TASK OBJECTIVE
Copy every line of the records below where the word "XDELETE" occurs.

Records excerpted from a collection:

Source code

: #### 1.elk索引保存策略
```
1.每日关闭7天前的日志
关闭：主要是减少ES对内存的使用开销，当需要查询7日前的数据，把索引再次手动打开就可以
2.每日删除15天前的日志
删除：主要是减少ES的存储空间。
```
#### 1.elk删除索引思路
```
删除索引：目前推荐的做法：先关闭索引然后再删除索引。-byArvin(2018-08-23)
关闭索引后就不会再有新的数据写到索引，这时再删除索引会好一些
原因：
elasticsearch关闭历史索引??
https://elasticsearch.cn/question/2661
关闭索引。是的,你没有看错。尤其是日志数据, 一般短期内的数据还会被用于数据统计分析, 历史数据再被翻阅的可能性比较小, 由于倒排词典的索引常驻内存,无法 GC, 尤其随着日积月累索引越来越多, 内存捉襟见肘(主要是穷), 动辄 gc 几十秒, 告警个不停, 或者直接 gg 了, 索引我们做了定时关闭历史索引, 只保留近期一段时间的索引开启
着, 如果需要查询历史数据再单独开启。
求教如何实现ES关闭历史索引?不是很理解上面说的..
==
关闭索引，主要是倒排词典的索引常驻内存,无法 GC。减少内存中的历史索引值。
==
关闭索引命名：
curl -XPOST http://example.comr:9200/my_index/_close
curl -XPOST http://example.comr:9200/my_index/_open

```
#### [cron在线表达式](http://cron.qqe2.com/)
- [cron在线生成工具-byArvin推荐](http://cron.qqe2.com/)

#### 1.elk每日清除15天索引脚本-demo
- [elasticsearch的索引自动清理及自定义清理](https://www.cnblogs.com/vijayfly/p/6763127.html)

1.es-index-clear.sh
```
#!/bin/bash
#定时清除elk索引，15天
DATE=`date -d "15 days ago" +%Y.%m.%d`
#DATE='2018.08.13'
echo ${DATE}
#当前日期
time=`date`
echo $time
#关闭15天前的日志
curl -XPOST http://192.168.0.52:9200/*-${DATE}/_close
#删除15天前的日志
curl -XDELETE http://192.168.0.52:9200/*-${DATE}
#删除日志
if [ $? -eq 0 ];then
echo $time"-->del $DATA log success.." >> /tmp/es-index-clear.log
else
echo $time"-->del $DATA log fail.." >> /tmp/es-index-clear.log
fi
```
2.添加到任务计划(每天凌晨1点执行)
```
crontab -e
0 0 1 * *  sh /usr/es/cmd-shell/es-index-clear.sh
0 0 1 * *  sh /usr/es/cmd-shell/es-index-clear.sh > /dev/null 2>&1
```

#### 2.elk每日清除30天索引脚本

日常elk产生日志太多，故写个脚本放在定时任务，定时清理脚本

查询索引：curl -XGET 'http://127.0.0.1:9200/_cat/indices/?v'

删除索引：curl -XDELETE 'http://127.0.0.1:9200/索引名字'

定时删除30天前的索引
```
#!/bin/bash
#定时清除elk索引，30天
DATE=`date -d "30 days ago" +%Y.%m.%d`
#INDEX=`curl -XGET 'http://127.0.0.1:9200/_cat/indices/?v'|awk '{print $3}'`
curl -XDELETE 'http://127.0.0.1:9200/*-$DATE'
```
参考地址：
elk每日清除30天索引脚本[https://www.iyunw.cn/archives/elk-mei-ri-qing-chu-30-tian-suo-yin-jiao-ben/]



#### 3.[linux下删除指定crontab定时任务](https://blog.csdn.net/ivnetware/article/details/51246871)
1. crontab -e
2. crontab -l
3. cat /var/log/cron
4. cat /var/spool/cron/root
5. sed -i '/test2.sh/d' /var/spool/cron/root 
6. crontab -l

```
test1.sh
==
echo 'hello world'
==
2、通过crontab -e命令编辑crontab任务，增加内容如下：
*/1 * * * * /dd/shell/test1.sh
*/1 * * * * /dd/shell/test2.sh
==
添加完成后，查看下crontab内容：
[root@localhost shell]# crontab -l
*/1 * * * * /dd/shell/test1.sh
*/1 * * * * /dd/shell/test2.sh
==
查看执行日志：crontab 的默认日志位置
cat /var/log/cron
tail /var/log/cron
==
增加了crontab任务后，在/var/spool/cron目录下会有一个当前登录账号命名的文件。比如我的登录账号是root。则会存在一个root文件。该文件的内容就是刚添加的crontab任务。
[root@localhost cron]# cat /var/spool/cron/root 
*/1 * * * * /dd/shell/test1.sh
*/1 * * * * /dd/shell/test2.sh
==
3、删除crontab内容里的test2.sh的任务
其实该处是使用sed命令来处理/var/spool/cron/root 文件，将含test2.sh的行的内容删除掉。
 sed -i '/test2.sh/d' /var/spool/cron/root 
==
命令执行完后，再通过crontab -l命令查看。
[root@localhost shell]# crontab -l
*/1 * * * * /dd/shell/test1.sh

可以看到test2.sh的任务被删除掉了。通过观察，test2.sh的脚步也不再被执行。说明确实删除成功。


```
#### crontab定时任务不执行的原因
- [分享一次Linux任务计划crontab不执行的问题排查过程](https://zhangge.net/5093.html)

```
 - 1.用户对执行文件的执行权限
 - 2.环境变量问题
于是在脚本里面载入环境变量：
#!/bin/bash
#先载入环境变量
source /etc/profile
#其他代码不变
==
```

TASK OUTPUT
curl -XDELETE http://192.168.0.52:9200/*-${DATE}
删除索引：curl -XDELETE 'http://127.0.0.1:9200/索引名字'
curl -XDELETE 'http://127.0.0.1:9200/*-$DATE'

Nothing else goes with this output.